It is quite damning and severly so for 2 reasons:

1) because if more than doubling of HDL by drugs to over 100mg/dl was in any way correlated with cardio protection then there should have been NO heart event whatsoever! There is no stat significant difference between 11:8 but it would have been if there were 0:8 cases! We should keep in mind that the patients had already high cardio risk status.

2) I suspect that what is even more damning was not what was published but what wasn't! Did you notice the lack fasting blood glucose levels and no HbA1c figures?!
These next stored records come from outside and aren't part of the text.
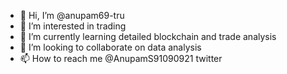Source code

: - 👋 Hi, I’m @anupam69-tru
- 👀 I’m interested in trading
- 🌱 I’m currently learning detailed blockchain and trade analysis
- 💞️ I’m looking to collaborate on data analysis
- 📫 How to reach me @AnupamS91090921 twitter

<!---
anupam69-tru/anupam69-tru is a ✨ special ✨ repository because its `README.md` (this file) appears on your GitHub profile.
You can click the Preview link to take a look at your changes.
--->
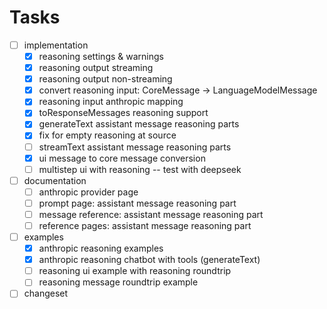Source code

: # Tasks

- [ ] implementation
  - [x] reasoning settings & warnings
  - [x] reasoning output streaming
  - [x] reasoning output non-streaming
  - [x] convert reasoning input: CoreMessage -> LanguageModelMessage
  - [x] reasoning input anthropic mapping
  - [x] toResponseMessages reasoning support
  - [x] generateText assistant message reasoning parts
  - [x] fix for empty reasoning at source
  - [ ] streamText assistant message reasoning parts
  - [x] ui message to core message conversion
  - [ ] multistep ui with reasoning -- test with deepseek
- [ ] documentation
  - [ ] anthropic provider page
  - [ ] prompt page: assistant message reasoning part
  - [ ] message reference: assistant message reasoning part
  - [ ] reference pages: assistant message reasoning part
- [ ] examples
  - [x] anthropic reasoning examples
  - [x] anthropic reasoning chatbot with tools (generateText)
  - [ ] reasoning ui example
        with reasoning roundtrip
  - [ ] reasoning message roundtrip example
- [ ] changeset

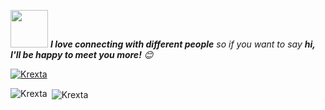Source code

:<img src="https://media.giphy.com/media/LnQjpWaON8nhr21vNW/giphy.gif" width="60"> <em><b>I love connecting with different people</b> so if you want to say <b>hi, I'll be happy to meet you more!</b> 😊</em>


<p align="left"> <a href="https://github.com/ryo-ma/github-profile-trophy"><img src="https://github-profile-trophy.vercel.app/?username=ryo-ma&theme=juicyfresh" alt="Krexta" /></a> </p>

<p><img align="left" src="https://github-readme-stats.vercel.app/api/top-langs?username=Krexta&show_icons=true&locale=en&layout=compact&theme=dark" alt="Krexta" /></p>

<p>&nbsp;<img align="center" src="https://github-readme-stats.vercel.app/api?username=Krexta&show_icons=true&locale=en&theme=dark" alt="Krexta" /></p>


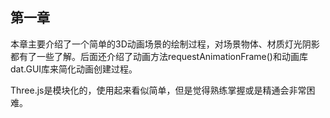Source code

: ## 第一章

本章主要介绍了一个简单的3D动画场景的绘制过程，对场景物体、材质灯光阴影都有了一些了解。后面还介绍了动画方法requestAnimationFrame()和动画库dat.GUI库来简化动画创建过程。

Three.js是模块化的，使用起来看似简单，但是觉得熟练掌握或是精通会非常困难。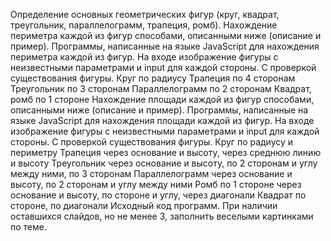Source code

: Определение основных геометрических фигур (круг, квадрат, треугольник, параллелограмм, трапеция, ромб).
Нахождение периметра каждой из фигур способами, описанными ниже (описание и пример).
Программы, написанные на языке JavaScript для нахождения периметра каждой из фигур. На входе изображение фигуры с неизвестными параметрами и input для каждой стороны. С проверкой существования фигуры.
Круг по радиусу
Трапеция по 4 сторонам
Треугольник по 3 сторонам
Параллелограмм по 2 сторонам
Квадрат, ромб по 1 стороне
Нахождение площади каждой из фигур способами, описанными ниже (описание и пример).
Программы, написанные на языке JavaScript для нахождения площади каждой из фигур. На входе изображение фигуры с неизвестными параметрами и input для каждой стороны. С проверкой существования фигуры. 
Круг по радиусу и периметру
Трапеция через основание и высоту, через среднюю линию и высоту
Треугольник через основание и высоту, по 2 сторонам и углу между ними, по 3 сторонам
Параллелограмм через основание и высоту, по 2 сторонам и углу между ними
Ромб по 1 стороне через основание и высоту, по стороне и углу, через диагонали
Квадрат по стороне, по диагонали
Исходный код программ.
При наличии оставшихся слайдов, но не менее 3, заполнить веселыми картинками по теме.
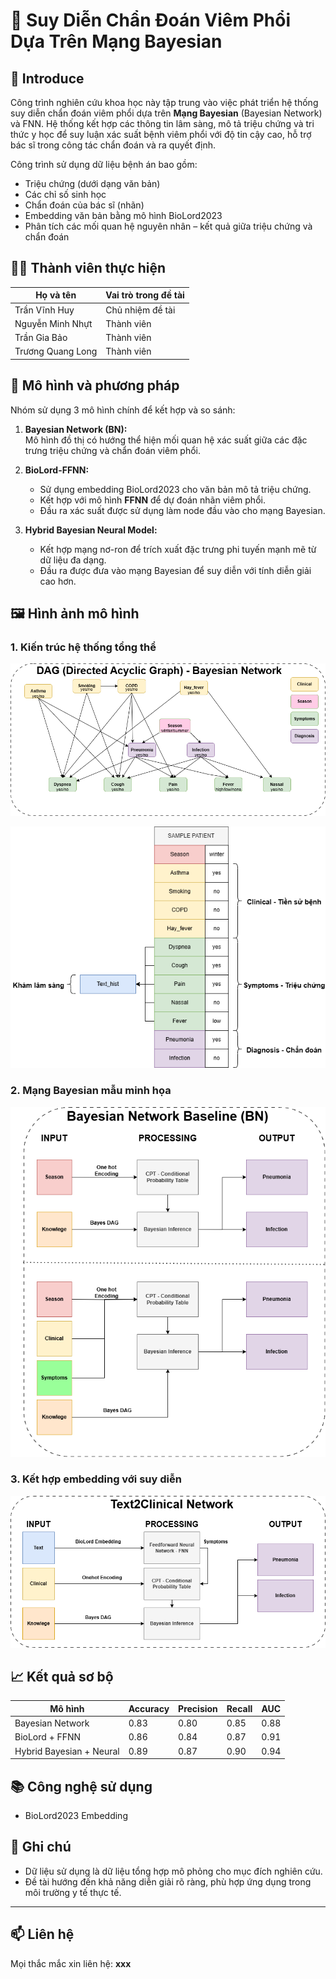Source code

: # 🧠 Suy Diễn Chẩn Đoán Viêm Phổi Dựa Trên Mạng Bayesian

## 📌 Introduce

Công trình nghiên cứu khoa học này tập trung vào việc phát triển hệ thống suy diễn chẩn đoán viêm phổi dựa trên **Mạng Bayesian** (Bayesian Network) và FNN. Hệ thống kết hợp các thông tin lâm sàng, mô tả triệu chứng và tri thức y học để suy luận xác suất bệnh viêm phổi với độ tin cậy cao, hỗ trợ bác sĩ trong công tác chẩn đoán và ra quyết định.

Công trình sử dụng dữ liệu bệnh án bao gồm:
- Triệu chứng (dưới dạng văn bản)
- Các chỉ số sinh học
- Chẩn đoán của bác sĩ (nhãn)
- Embedding văn bản bằng mô hình BioLord2023
- Phân tích các mối quan hệ nguyên nhân – kết quả giữa triệu chứng và chẩn đoán

## 🧑‍💻 Thành viên thực hiện

| Họ và tên          | Vai trò trong đề tài                                 |
|--------------------|------------------------------------------------------|
| Trần Vĩnh Huy      | Chủ nhiệm đề tài                                     |
| Nguyễn Minh Nhựt   | Thành viên                                           |
| Trần Gia Bảo       | Thành viên                                           |
| Trương Quang Long  | Thành viên                                           |


## 🧩 Mô hình và phương pháp

Nhóm sử dụng 3 mô hình chính để kết hợp và so sánh:

1. **Bayesian Network (BN):**  
   Mô hình đồ thị có hướng thể hiện mối quan hệ xác suất giữa các đặc trưng triệu chứng và chẩn đoán viêm phổi.

2. **BioLord-FFNN:**  
   - Sử dụng embedding BioLord2023 cho văn bản mô tả triệu chứng.  
   - Kết hợp với mô hình **FFNN** để dự đoán nhãn viêm phổi.  
   - Đầu ra xác suất được sử dụng làm node đầu vào cho mạng Bayesian.

3. **Hybrid Bayesian Neural Model:**  
   - Kết hợp mạng nơ-ron để trích xuất đặc trưng phi tuyến mạnh mẽ từ dữ liệu đa dạng.  
   - Đầu ra được đưa vào mạng Bayesian để suy diễn với tính diễn giải cao hơn.

## 🖼️ Hình ảnh mô hình

### 1. Kiến trúc hệ thống tổng thể

![Hệ thống tổng thể](png/knowledge.png)

![Sample Patient](png/SamplePatient.png)

### 2. Mạng Bayesian mẫu minh họa

![Bayesian Network](png/Baseline.png)

### 3. Kết hợp embedding với suy diễn

![Mô hình hybrid](png/Text2Clinical.png)

## 📈 Kết quả sơ bộ

| Mô hình                    | Accuracy | Precision | Recall | AUC    |
|----------------------------|----------|-----------|--------|--------|
| Bayesian Network           | 0.83     | 0.80      | 0.85   | 0.88   |
| BioLord + FFNN             | 0.86     | 0.84      | 0.87   | 0.91   |
| Hybrid Bayesian + Neural   | 0.89     | 0.87      | 0.90   | 0.94   |

## 📚 Công nghệ sử dụng


- BioLord2023 Embedding


## 📝 Ghi chú

- Dữ liệu sử dụng là dữ liệu tổng hợp mô phỏng cho mục đích nghiên cứu.
- Đề tài hướng đến khả năng diễn giải rõ ràng, phù hợp ứng dụng trong môi trường y tế thực tế.

---

## 📫 Liên hệ

Mọi thắc mắc xin liên hệ: **xxx**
IOW the giggle factor is in the fact that artificially increasing doubling or tripling the HDL and halving LDL does not significantly change the risk. Medical mainstream and most of their vic - pardon 'patients' do not seem to be even aware that they have the problem because they still believe religiously in the cholesterol-cause-heart disease paradigm. That is funny indeed. Whether we ought to laught of this all? I don't know. I personally would submit every single one of the trial patients and all Lipitor users (collectively) up for Darwin award.

Regards,
Stan

O Primitivo said...

DEFINE: Video Interview with Christopher P. Cannon - http://www.youtube.com/watch?v=8IxfoqSKCnk

Emily Deans, M.D. said...

O Primitivo - I'm hurt as I am a teacher at HMS and no doubt my students do rounds with those teachers who promote anacetrapib... they are usually thoughtful. I can't explain it.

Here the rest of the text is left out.